Every line in the records below that holds "Datatype" must be identified and copied.

[Entries taken from a collection]
* * * * *

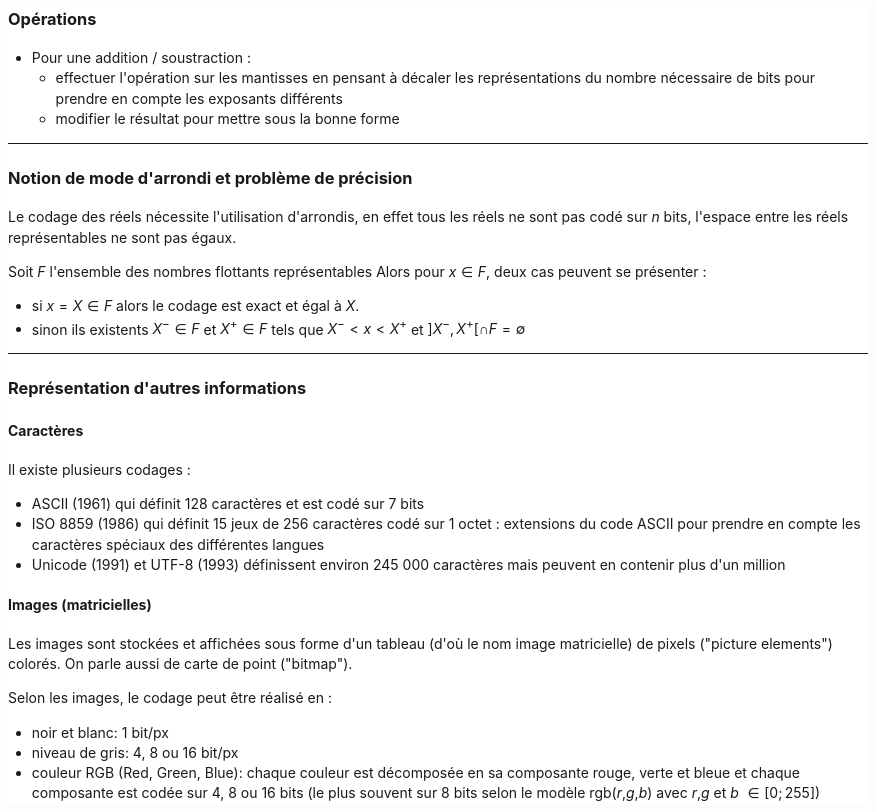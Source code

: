 
### Opérations

- Pour une addition / soustraction :
  - effectuer l'opération sur les mantisses en pensant à décaler les représentations du nombre nécessaire de bits pour prendre en compte les exposants différents
  - modifier le résultat pour mettre sous la bonne forme

---

### Notion de mode d'arrondi et problème de précision

Le codage des réels nécessite l'utilisation d'arrondis, en effet tous les réels ne sont pas codé sur $n$ bits, l'espace entre les réels représentables ne sont pas égaux.

Soit $F$ l'ensemble des nombres flottants représentables
Alors pour $x \in F$, deux cas peuvent se présenter :

- si $x = X \in F$ alors le codage est exact et égal à $X$.
- sinon ils existents $X^{-} \in F$ et $X^{+} \in F$ tels que
  $X^{-} < x < X^{+}$ et $]X^{-},X^{+}[ \cap F=\emptyset$

---

### Représentation d'autres informations

#### Caractères

Il existe plusieurs codages :

- ASCII (1961) qui définit 128 caractères et est codé sur 7 bits
- ISO 8859 (1986) qui définit 15 jeux de 256 caractères codé sur 1 octet : extensions du code ASCII pour prendre en compte les caractères spéciaux des différentes langues
- Unicode (1991) et UTF-8 (1993) définissent environ 245 000 caractères mais peuvent en contenir plus d'un million

#### Images (matricielles)

Les images sont stockées et affichées sous forme d'un tableau (d'où le nom image matricielle) de pixels ("picture elements") colorés. On parle aussi de carte de point ("bitmap").

Selon les images, le codage peut être réalisé en :

- noir et blanc: 1 bit/px
- niveau de gris: 4, 8 ou 16 bit/px
- couleur RGB (Red, Green, Blue): chaque couleur est décomposée en sa composante rouge, verte et bleue et chaque composante est codée sur 4, 8 ou 16 bits (le plus souvent sur 8 bits selon le modèle rgb($r$,$g$,$b$) avec $r$,$g$ et $b$ $\in [0;255]$)
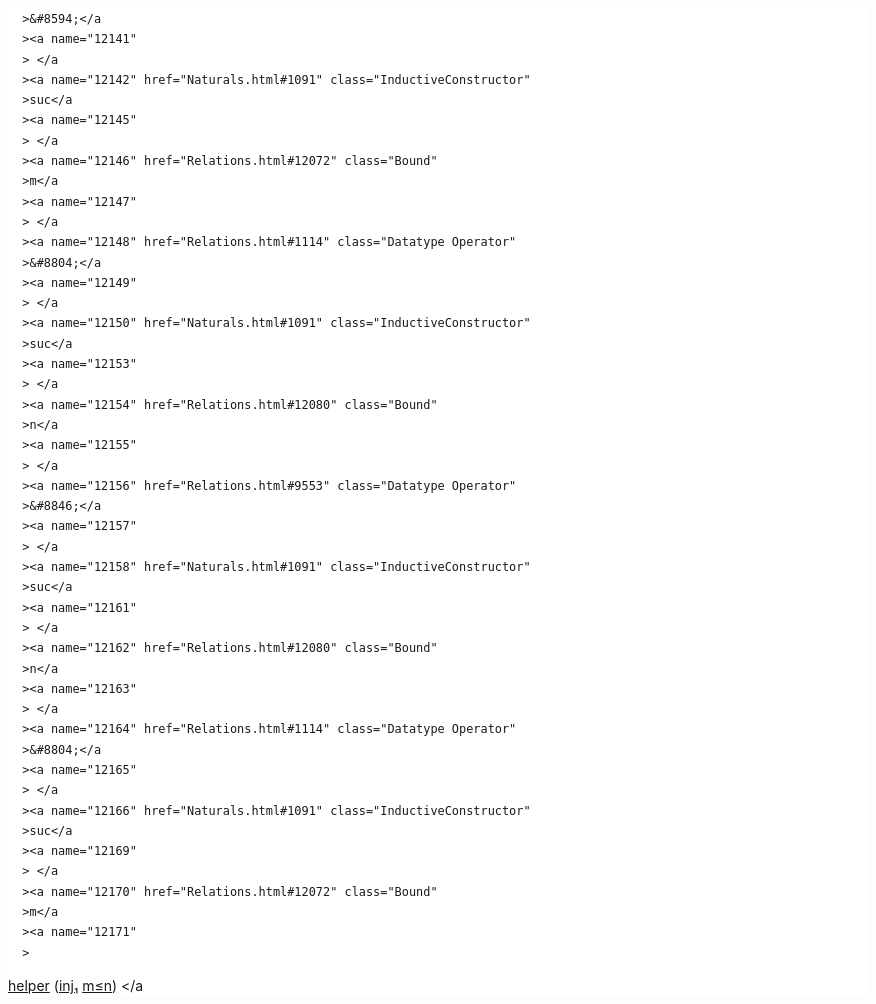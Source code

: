       >&#8594;</a
      ><a name="12141"
      > </a
      ><a name="12142" href="Naturals.html#1091" class="InductiveConstructor"
      >suc</a
      ><a name="12145"
      > </a
      ><a name="12146" href="Relations.html#12072" class="Bound"
      >m</a
      ><a name="12147"
      > </a
      ><a name="12148" href="Relations.html#1114" class="Datatype Operator"
      >&#8804;</a
      ><a name="12149"
      > </a
      ><a name="12150" href="Naturals.html#1091" class="InductiveConstructor"
      >suc</a
      ><a name="12153"
      > </a
      ><a name="12154" href="Relations.html#12080" class="Bound"
      >n</a
      ><a name="12155"
      > </a
      ><a name="12156" href="Relations.html#9553" class="Datatype Operator"
      >&#8846;</a
      ><a name="12157"
      > </a
      ><a name="12158" href="Naturals.html#1091" class="InductiveConstructor"
      >suc</a
      ><a name="12161"
      > </a
      ><a name="12162" href="Relations.html#12080" class="Bound"
      >n</a
      ><a name="12163"
      > </a
      ><a name="12164" href="Relations.html#1114" class="Datatype Operator"
      >&#8804;</a
      ><a name="12165"
      > </a
      ><a name="12166" href="Naturals.html#1091" class="InductiveConstructor"
      >suc</a
      ><a name="12169"
      > </a
      ><a name="12170" href="Relations.html#12072" class="Bound"
      >m</a
      ><a name="12171"
      >
  </a
      ><a name="12174" href="Relations.html#12117" class="Function"
      >helper</a
      ><a name="12180"
      > </a
      ><a name="12181" class="Symbol"
      >(</a
      ><a name="12182" href="Relations.html#9583" class="InductiveConstructor"
      >inj&#8321;</a
      ><a name="12186"
      > </a
      ><a name="12187" href="Relations.html#12187" class="Bound"
      >m&#8804;n</a
      ><a name="12190" class="Symbol"
      >)</a
      ><a name="12191"
      > </a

* * * * *

▶ _EXERCISE ANSWER_
      ><a name="12148" href="Relations.html#1114" class="Datatype Operator"
      ><a name="12156" href="Relations.html#9553" class="Datatype Operator"
      ><a name="12164" href="Relations.html#1114" class="Datatype Operator"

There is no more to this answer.